Possibile nuovo caso europeo per Google: a finire nel mirino dell'antitrust potrebbe essere questa volta, in modo specifico, il sistema operativo Android.
Possibile nuovo caso europeo per Google: a finire nel mirino dell'antitrust potrebbe essere questa volta, in modo specifico, il sistema operativo Android.

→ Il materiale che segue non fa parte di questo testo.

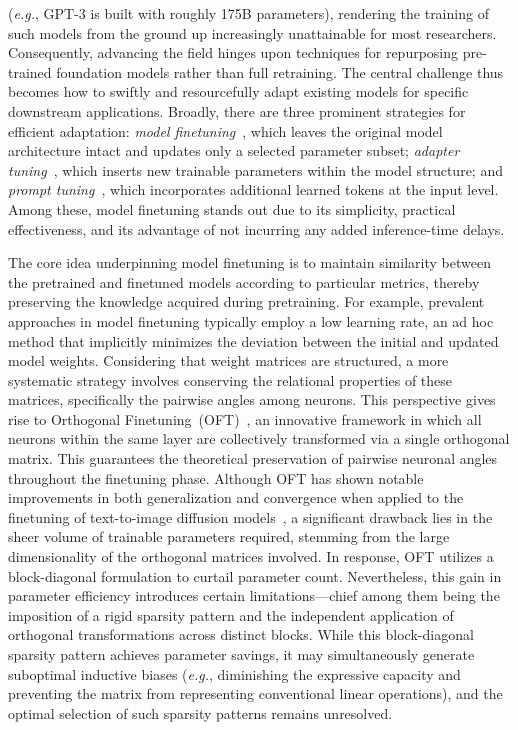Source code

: (\emph{e.g.}, GPT-3 is built with roughly 175B parameters), rendering the training of such models from the ground up increasingly unattainable for most researchers. Consequently, advancing the field hinges upon techniques for repurposing pre-trained foundation models rather than full retraining. The central challenge thus becomes how to swiftly and resourcefully adapt existing models for specific downstream applications. Broadly, there are three prominent strategies for efficient adaptation: \emph{model finetuning}~\cite{hulora2022,zaken2022bitfit,guo2020parameter,raffel2020exploring,qiu2023controlling,zhang2022adaptive,chavan2023one}, which leaves the original model architecture intact and updates only a selected parameter subset; \emph{adapter tuning}~\cite{rebuffi2017learning,houlsby2019parameter,pfeiffer2020adapterfusion,lin2020exploring,he2021towards}, which inserts new trainable parameters within the model structure; and \emph{prompt tuning}~\cite{li2021prefix,lester2021power}, which incorporates additional learned tokens at the input level. Among these, model finetuning stands out due to its simplicity, practical effectiveness, and its advantage of not incurring any added inference-time delays.

The core idea underpinning model finetuning is to maintain similarity between the pretrained and finetuned models according to particular metrics, thereby preserving the knowledge acquired during pretraining. For example, prevalent approaches in model finetuning typically employ a low learning rate, an ad hoc method that implicitly minimizes the deviation between the initial and updated model weights. Considering that weight matrices are structured, a more systematic strategy involves conserving the relational properties of these matrices, specifically the pairwise angles among neurons. This perspective gives rise to Orthogonal Finetuning~(OFT)~\cite{qiu2023controlling}, an innovative framework in which all neurons within the same layer are collectively transformed via a single orthogonal matrix. This guarantees the theoretical preservation of pairwise neuronal angles throughout the finetuning phase. Although OFT has shown notable improvements in both generalization and convergence when applied to the finetuning of text-to-image diffusion models~\cite{qiu2023controlling}, a significant drawback lies in the sheer volume of trainable parameters required, stemming from the large dimensionality of the orthogonal matrices involved. In response, OFT utilizes a block-diagonal formulation to curtail parameter count. Nevertheless, this gain in parameter efficiency introduces certain limitations—chief among them being the imposition of a rigid sparsity pattern and the independent application of orthogonal transformations across distinct blocks. While this block-diagonal sparsity pattern achieves parameter savings, it may simultaneously generate suboptimal inductive biases (\emph{e.g.}, diminishing the expressive capacity and preventing the matrix from representing conventional linear operations), and the optimal selection of such sparsity patterns remains unresolved.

Sono comparse sulle pagine di Bloomberg alcune indiscrezioni (attribuite a fonti non rivelate, ma ritenute affidabili), in merito ad un nuovo possibile caso aperto dall’antitrust europea nei confronti di Google. A finire nel mirino, questa volta, sarebbe il sistema operativo Android. Utilizzare il condizionale al momento è d’obbligo, in quanto non sono giunte conferme ufficiali dalle parti in causa.

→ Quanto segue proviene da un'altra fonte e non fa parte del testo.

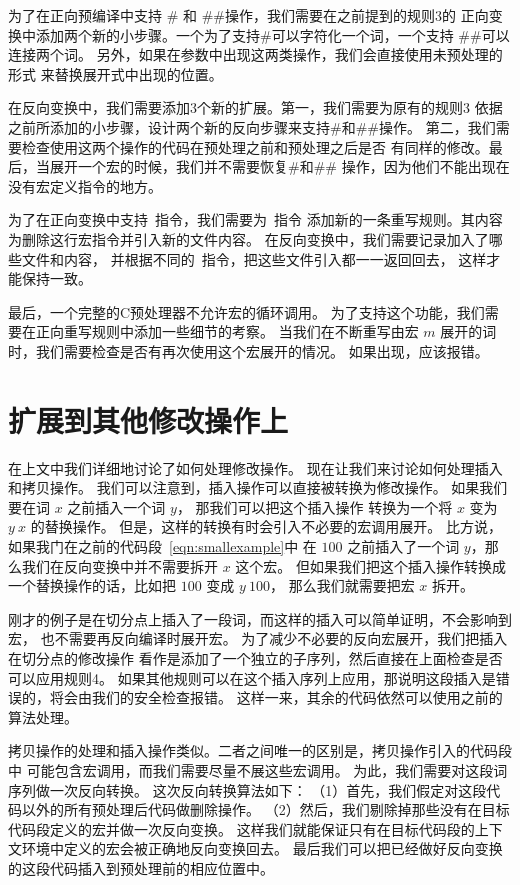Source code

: 为了在正向预编译中支持 \# 和 \#\#操作，我们需要在之前提到的规则3的
正向变换中添加两个新的小步骤。一个为了支持\#可以字符化一个词，一个支持
\#\#可以连接两个词。
另外，如果在参数中出现这两类操作，我们会直接使用未预处理的形式
来替换展开式中出现的位置。

在反向变换中，我们需要添加3个新的扩展。第一，我们需要为原有的规则3
依据之前所添加的小步骤，设计两个新的反向步骤来支持\#和\#\#操作。
第二，我们需要检查使用这两个操作的代码在预处理之前和预处理之后是否
有同样的修改。最后，当展开一个宏的时候，我们并不需要恢复\#和\#\#
操作，因为他们不能出现在没有宏定义指令的地方。

为了在正向变换中支持~指令，我们需要为~指令
添加新的一条重写规则。其内容为删除这行宏指令并引入新的文件内容。
在反向变换中，我们需要记录加入了哪些文件和内容，
并根据不同的~指令，把这些文件引入都一一返回回去，
这样才能保持一致。

最后，一个完整的C预处理器不允许宏的循环调用。
为了支持这个功能，我们需要在正向重写规则中添加一些细节的考察。
当我们在不断重写由宏 $m$ 展开的词时，我们需要检查是否有再次使用这个宏展开的情况。
如果出现，应该报错。

\section{扩展到其他修改操作上}\label{sec:extend-other-changes}
在上文中我们详细地讨论了如何处理修改操作。
现在让我们来讨论如何处理插入和拷贝操作。
我们可以注意到，插入操作可以直接被转换为修改操作。
如果我们要在词 $x$ 之前插入一个词 $y$， 那我们可以把这个插入操作
转换为一个将 $x$ 变为  $y\ x$ 的替换操作。
但是，这样的转换有时会引入不必要的宏调用展开。
比方说，如果我门在之前的代码段~\ref{eqn:smallexample}中
在 $100$ 之前插入了一个词 $y$，那么我们在反向变换中并不需要拆开 $x$ 这个宏。
但如果我们把这个插入操作转换成一个替换操作的话，比如把 $100$ 变成 $y\ 100$，
那么我们就需要把宏 $x$ 拆开。

刚才的例子是在切分点上插入了一段词，而这样的插入可以简单证明，不会影响到宏，
也不需要再反向编译时展开宏。
为了减少不必要的反向宏展开，我们把插入在切分点的修改操作
看作是添加了一个独立的子序列，然后直接在上面检查是否可以应用规则4。
如果其他规则可以在这个插入序列上应用，那说明这段插入是错误的，将会由我们的安全检查报错。
这样一来，其余的代码依然可以使用之前的算法处理。

拷贝操作的处理和插入操作类似。二者之间唯一的区别是，拷贝操作引入的代码段中
可能包含宏调用，而我们需要尽量不展这些宏调用。
为此，我们需要对这段词序列做一次反向转换。
这次反向转换算法如下：
（1）首先，我们假定对这段代码以外的所有预处理后代码做删除操作。
（2）然后，我们剔除掉那些没有在目标代码段定义的宏并做一次反向变换。
这样我们就能保证只有在目标代码段的上下文环境中定义的宏会被正确地反向变换回去。
最后我们可以把已经做好反向变换的这段代码插入到预处理前的相应位置中。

Stando a quanto trapelato, ad alcuni concorrenti (non meglio specificati) del gruppo di Mountain View sarebbe stato chiesto di rimuovere informazioni riservate e segreti industriali legati al proprio business dai documenti inviati all’authority, così da poterne preparare una versione non confidenziale da mostrare a Google in seguito ad una comunicazione formale. La vicenda potrebbe andare ad affiancarsi a quelle che, nel vecchio continente, vedono già sotto la lente dell’antitrust il servizio di bigG per la comparazione dei prodotti venduti online e le modalità di versamento delle imposte nei paesi (Italia compresa) dove il gruppo opera generando profitti.

Interpellati sull’argomento dalla redazione di Bloomberg, sia Al Verney (portavoce di Google a Bruxelles) che Ricardo Cardono (rappresentante della Commissione Europea), non hanno rilasciato commenti in merito ad un nuovo caso riguardante Android.

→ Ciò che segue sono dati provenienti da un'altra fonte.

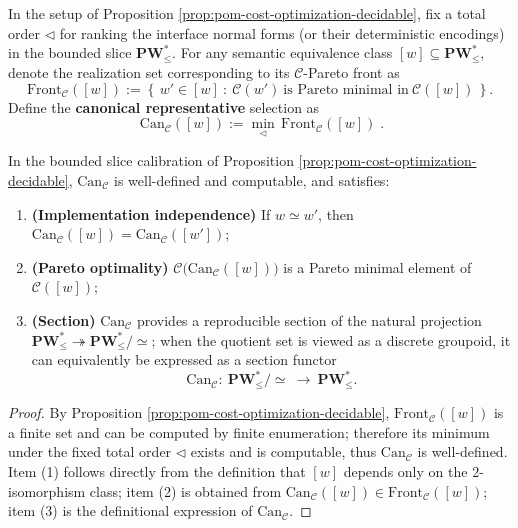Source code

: \begin{definition}\label{def:pom-cost-canonical-representative}
In the setup of Proposition \ref{prop:pom-cost-optimization-decidable}, fix a total order \(\triangleleft\) for ranking the interface normal forms (or their deterministic encodings) in the bounded slice \(\mathbf{PW}^{\ast}_{\le}\).
For any semantic equivalence class \([w]\subseteq \mathbf{PW}^{\ast}_{\le}\), denote the realization set corresponding to its \(\mathcal{C}\)-Pareto front as
\[
\mathrm{Front}_{\mathcal C}([w])
:=
\left\{\,w'\in [w]\ :\ \mathcal{C}(w')\ \text{is Pareto minimal in}\ \mathcal{C}([w])\,\right\}.
\]
Define the \textbf{canonical representative} selection as
\[
\boxed{\;
\mathrm{Can}_{\mathcal C}([w])
:=
\min_{\triangleleft}\,\mathrm{Front}_{\mathcal C}([w])\; }.
\]
\end{definition}

\begin{corollary}\label{cor:pom-cost-canonical-representative-functor}
In the bounded slice calibration of Proposition \ref{prop:pom-cost-optimization-decidable}, \(\mathrm{Can}_{\mathcal C}\) is well-defined and computable, and satisfies:
\begin{enumerate}
  \item \textbf{(Implementation independence)} If \(w\simeq w'\), then \(\mathrm{Can}_{\mathcal C}([w])=\mathrm{Can}_{\mathcal C}([w'])\);
  \item \textbf{(Pareto optimality)} \(\mathcal{C}\bigl(\mathrm{Can}_{\mathcal C}([w])\bigr)\) is a Pareto minimal element of \(\mathcal{C}([w])\);
  \item \textbf{(Section)} \(\mathrm{Can}_{\mathcal C}\) provides a reproducible section of the natural projection \(\mathbf{PW}^{\ast}_{\le}\twoheadrightarrow \mathbf{PW}^{\ast}_{\le}/\!\!\simeq\); when the quotient set is viewed as a discrete groupoid, it can equivalently be expressed as a section functor
  \[
  \mathrm{Can}_{\mathcal C}:\ \mathbf{PW}^{\ast}_{\le}/\!\!\simeq\ \longrightarrow\ \mathbf{PW}^{\ast}_{\le}.
  \]
\end{enumerate}
\end{corollary}
\begin{proof}
By Proposition \ref{prop:pom-cost-optimization-decidable}, \(\mathrm{Front}_{\mathcal C}([w])\) is a finite set and can be computed by finite enumeration; therefore its minimum under the fixed total order \(\triangleleft\) exists and is computable, thus \(\mathrm{Can}_{\mathcal C}\) is well-defined.
Item (1) follows directly from the definition that \([w]\) depends only on the \(2\)-isomorphism class; item (2) is obtained from \(\mathrm{Can}_{\mathcal C}([w])\in \mathrm{Front}_{\mathcal C}([w])\); item (3) is the definitional expression of \(\mathrm{Can}_{\mathcal C}\).
\end{proof}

Il sistema operativo del robottino verde è già stato oggetto in passato di analisi da parte degli organi europei che vigilano sulla libera concorrenza nel mercato. Lo scorso anno sono stati presi in esame gli accordi siglati tra il gruppo californiano e i partner OEM che si occupano della produzione dei dispositivi, per capire nel dettaglio quali sono le modalità che portano a garantire la presenza delle applicazioni (Ricerca, Maps, YouTube, Gmail ecc.) e servizi Google preinstallati sugli smartphone e sui tablet commercializzati. L’obiettivo è capire se questo comporta una penalizzazione per gli sviluppatori indipendenti e per quelli di terze parti.